Tension Rise in Bilateral Relations Between China and Papua New Guinea (PNG) After Lease Renewal Denied on China-Led Gold Mine
On May 1, Papua New Guinea’s (PNG) National Court issued a ruling mandating the PNG government to open negotiations with mining company venture, Barrick Niugini Limited (BNL), the Canadian-Chinese operator of the country’s Porgera gold mine. BNL – a 50–50 joint venture between China’s state-owned, Zijin Mining and Canadian-listed, Barrick Gold Corporation – was denied renewal of its 20-year mining lease for the Porgera mine earlier this week by the PNG government. Currently, the Porgera mine accounts for approximately 10% of Papua New Guinea total exports.
The lease rejection appears to have come as a surprise to BNL, and tensions have escalated to the level of Chinese embassy involvement. In a letter to the Prime Minister, the Chairman of the Board of Zijin Mining threatened that a negative outcome with regard to the Porgera mine could harm PNG’s bilateral relationship with China. In alignment, China’s Ministry of Foreign Affairs publicly demanded that the legitimate interests of Chinese companies be “effectively protected.” It is noteworthy that Beijing remains Papua New Guinea’s largest creditor, as Chinese entities increased investment in the South Pacific islands in recent years.

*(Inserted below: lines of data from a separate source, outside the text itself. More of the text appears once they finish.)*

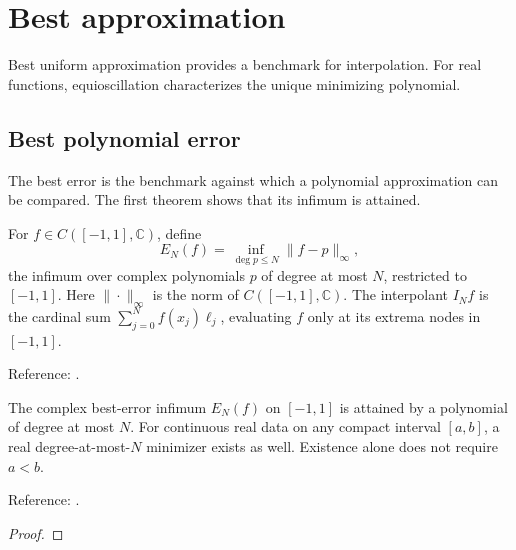 \chapter{Best approximation}\label{chap:best}


Best uniform approximation provides a benchmark for interpolation. For real functions, equioscillation characterizes the unique minimizing polynomial.

\section{Best polynomial error}\label{sec:textbook-best-best}

The best error is the benchmark against which a polynomial approximation can be compared. The first theorem shows that its infimum is attained.

\begin{definition}
\label{def:best-uniform-error}
\leanok
For $f\in C([-1,1],\mathbb C)$, define
\[
 E_N(f)=\inf_{\deg p\le N}\|f-p\|_\infty,
\]
the infimum over complex polynomials $p$ of degree at most $N$, restricted to
$[-1,1]$. Here $\|\cdot\|_\infty$ is the norm of $C([-1,1],\mathbb C)$. The interpolant $I_N f$ is the cardinal sum $\sum_{j=0}^N f(x_j)\ell_j$, evaluating $f$ only at its extrema nodes in $[-1,1]$.

Reference: \cite[Chapter 16]{atap}.
\end{definition}

\begin{theorem}
\label{thm:best-error-attainment}
\leanok
The complex best-error infimum $E_N(f)$ on $[-1,1]$ is attained by a polynomial
of degree at most $N$. For continuous real data on any compact interval $[a,b]$,
a real degree-at-most-$N$ minimizer exists as well. Existence alone does not
require $a<b$.

Reference: \cite[Theorem 10.1]{atap}.
\end{theorem}
\begin{proof}
\leanok
\end{proof}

BNL’s operation of the site, however, has led to some local protest and concerns. The Porgera mine has been associated with environmental damage, including the pollution of water sources, which has harmed local agriculture, sparking complaints from Papua New Guineans living and farming near the mine, who claim that mining operations have done little to benefit the local economy.
Zijin has also stated that if a mining lease extension is not granted, it could lead to the removal of critical installations and facilities at the mine, as well as its inevitable closure. The PNG government has indicated that it is willing to nationalize the project to ensure the continuation of mining operations. Associated parties are expected to reconvene on May 8 for the court’s final decision.